**Task instructions:**
All lines in the material below that contain "unrelated" should be located and copied.

**Records provided:**

[Start of Attachment]

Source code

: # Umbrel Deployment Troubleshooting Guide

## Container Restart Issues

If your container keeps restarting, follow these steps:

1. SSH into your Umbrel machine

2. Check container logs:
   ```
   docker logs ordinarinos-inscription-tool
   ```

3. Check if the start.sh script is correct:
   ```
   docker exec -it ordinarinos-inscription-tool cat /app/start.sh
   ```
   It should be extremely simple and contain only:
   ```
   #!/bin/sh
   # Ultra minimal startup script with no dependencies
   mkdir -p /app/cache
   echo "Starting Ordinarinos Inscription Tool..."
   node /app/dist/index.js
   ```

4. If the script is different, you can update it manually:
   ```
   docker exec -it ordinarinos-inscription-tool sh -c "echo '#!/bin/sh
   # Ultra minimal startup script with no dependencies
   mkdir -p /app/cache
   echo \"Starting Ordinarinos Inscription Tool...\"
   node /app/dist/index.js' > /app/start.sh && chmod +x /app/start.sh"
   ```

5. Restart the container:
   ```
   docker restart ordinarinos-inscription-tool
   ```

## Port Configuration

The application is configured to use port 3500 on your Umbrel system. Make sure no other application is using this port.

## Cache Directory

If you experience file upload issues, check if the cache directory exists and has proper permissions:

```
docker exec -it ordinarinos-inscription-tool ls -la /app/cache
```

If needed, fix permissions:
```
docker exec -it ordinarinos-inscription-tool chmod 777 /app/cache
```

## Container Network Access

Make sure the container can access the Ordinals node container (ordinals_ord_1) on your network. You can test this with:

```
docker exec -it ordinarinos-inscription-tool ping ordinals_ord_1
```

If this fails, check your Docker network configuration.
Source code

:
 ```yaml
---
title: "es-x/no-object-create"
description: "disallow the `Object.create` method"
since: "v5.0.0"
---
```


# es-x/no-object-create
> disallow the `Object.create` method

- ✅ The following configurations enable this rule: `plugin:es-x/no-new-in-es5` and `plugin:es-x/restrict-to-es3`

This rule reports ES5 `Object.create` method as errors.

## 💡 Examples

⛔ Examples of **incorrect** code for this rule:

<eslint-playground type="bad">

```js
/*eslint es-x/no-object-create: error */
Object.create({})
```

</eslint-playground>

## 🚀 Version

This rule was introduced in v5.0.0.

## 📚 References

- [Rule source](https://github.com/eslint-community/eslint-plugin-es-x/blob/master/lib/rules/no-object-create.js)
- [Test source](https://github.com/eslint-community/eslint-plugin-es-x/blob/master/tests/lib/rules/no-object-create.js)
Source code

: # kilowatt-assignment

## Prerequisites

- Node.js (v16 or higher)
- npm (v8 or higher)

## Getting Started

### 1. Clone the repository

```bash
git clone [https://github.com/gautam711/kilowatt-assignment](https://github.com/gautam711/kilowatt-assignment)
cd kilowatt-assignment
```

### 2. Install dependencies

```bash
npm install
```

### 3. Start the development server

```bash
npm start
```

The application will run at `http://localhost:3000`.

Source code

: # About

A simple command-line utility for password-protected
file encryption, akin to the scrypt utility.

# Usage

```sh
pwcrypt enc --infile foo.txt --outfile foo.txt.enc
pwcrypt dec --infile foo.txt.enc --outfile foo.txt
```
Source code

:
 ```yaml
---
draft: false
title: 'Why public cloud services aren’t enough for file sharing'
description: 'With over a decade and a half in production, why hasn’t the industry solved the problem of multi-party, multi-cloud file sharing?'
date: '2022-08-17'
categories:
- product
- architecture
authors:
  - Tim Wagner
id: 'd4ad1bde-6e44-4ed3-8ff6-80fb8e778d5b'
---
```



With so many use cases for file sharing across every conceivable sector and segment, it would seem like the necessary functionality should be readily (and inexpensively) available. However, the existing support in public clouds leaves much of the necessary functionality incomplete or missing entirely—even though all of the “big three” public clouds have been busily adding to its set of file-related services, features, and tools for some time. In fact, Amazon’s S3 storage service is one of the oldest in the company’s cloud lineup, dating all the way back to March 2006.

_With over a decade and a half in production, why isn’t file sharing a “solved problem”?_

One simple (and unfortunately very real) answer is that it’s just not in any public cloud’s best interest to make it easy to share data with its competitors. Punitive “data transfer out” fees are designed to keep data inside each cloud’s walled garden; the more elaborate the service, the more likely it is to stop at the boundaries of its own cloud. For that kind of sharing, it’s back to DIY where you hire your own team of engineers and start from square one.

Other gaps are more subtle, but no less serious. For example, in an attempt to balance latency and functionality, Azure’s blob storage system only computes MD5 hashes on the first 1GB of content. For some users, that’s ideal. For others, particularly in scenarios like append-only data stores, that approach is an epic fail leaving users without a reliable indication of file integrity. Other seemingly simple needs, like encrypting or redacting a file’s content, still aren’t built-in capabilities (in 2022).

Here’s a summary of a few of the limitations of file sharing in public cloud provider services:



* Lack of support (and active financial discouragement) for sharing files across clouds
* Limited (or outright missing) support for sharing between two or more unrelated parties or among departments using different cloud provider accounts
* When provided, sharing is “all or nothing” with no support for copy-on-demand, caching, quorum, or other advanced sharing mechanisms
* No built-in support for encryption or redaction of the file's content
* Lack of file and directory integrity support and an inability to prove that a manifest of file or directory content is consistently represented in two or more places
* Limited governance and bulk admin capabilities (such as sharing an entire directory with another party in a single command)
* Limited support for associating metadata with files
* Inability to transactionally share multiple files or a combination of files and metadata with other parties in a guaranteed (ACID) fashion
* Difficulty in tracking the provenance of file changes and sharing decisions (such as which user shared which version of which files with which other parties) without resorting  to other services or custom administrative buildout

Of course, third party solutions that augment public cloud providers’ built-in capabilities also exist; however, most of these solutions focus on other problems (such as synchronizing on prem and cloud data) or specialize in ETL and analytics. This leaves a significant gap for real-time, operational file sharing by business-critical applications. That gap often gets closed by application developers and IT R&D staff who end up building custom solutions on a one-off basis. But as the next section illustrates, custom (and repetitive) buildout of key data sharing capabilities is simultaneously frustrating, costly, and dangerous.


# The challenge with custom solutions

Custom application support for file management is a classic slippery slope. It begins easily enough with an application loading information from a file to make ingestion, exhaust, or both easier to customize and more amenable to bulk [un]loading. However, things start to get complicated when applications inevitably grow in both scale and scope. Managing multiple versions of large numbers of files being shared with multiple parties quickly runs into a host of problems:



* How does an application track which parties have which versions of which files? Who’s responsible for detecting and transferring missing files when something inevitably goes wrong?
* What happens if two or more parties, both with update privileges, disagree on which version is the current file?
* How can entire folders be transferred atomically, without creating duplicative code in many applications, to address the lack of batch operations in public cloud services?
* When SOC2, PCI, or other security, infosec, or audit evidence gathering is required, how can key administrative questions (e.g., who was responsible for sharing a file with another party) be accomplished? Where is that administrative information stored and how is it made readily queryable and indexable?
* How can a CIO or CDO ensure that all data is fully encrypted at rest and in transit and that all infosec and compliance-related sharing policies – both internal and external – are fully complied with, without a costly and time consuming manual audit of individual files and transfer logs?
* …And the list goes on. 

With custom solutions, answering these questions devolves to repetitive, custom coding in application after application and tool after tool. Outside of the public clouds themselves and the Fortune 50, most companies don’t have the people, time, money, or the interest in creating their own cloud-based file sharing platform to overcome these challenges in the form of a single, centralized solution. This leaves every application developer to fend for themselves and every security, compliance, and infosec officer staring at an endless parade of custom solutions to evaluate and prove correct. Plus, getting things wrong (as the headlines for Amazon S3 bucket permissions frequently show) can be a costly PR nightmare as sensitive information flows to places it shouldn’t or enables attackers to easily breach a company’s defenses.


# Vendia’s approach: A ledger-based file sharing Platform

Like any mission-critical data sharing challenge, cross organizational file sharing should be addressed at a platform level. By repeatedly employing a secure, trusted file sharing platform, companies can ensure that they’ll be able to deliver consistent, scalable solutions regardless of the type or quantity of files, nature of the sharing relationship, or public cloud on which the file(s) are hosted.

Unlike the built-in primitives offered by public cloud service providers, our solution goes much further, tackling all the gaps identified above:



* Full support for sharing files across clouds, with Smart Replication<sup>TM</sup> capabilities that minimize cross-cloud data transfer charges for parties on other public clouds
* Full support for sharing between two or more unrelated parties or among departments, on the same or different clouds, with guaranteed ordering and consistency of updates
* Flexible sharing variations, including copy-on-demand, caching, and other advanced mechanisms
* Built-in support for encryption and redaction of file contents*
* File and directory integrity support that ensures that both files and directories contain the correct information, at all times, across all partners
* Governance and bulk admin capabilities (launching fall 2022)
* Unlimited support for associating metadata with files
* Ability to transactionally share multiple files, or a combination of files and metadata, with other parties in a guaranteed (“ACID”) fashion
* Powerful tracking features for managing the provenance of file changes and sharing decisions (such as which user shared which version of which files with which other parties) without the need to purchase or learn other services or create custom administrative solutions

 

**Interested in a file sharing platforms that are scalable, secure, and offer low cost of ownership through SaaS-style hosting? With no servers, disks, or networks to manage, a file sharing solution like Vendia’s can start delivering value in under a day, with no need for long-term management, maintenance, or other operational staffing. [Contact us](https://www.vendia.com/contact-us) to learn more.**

[End of Attachment]
[Start of Attachment]

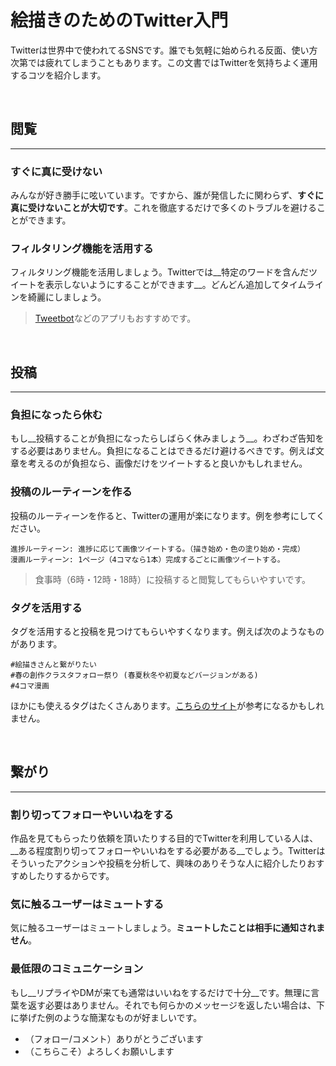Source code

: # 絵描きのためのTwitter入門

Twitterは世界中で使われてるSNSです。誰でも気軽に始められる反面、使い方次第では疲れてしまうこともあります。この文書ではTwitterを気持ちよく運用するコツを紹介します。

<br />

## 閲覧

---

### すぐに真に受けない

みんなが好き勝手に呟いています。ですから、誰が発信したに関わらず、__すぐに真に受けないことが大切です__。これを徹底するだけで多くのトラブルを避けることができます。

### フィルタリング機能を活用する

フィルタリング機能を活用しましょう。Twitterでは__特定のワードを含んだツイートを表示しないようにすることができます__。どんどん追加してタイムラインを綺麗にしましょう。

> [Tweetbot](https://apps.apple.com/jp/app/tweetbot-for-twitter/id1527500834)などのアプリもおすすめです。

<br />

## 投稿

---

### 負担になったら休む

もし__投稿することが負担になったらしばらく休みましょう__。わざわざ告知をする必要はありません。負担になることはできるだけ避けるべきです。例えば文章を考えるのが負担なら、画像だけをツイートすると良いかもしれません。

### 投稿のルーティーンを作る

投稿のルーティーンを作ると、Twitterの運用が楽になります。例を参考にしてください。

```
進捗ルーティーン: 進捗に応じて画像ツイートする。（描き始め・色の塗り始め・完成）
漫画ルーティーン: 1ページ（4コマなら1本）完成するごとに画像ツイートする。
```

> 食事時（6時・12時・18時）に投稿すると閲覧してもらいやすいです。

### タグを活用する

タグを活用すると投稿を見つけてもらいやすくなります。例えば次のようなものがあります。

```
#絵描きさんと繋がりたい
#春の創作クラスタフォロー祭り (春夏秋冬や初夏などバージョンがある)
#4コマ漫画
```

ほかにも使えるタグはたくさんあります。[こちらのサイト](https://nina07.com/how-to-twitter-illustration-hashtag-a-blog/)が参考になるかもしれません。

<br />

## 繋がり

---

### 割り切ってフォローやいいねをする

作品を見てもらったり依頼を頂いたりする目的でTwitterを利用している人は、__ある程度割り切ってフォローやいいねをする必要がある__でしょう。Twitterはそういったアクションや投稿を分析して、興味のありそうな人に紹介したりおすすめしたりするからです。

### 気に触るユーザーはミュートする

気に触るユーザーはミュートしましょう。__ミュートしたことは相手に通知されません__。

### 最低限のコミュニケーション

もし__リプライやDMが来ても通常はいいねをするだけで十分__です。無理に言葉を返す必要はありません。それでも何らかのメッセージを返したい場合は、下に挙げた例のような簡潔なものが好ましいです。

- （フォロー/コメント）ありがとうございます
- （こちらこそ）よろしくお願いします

[End of Attachment]

**Task response:**
* Limited (or outright missing) support for sharing between two or more unrelated parties or among departments using different cloud provider accounts
* Full support for sharing between two or more unrelated parties or among departments, on the same or different clouds, with guaranteed ordering and consistency of updates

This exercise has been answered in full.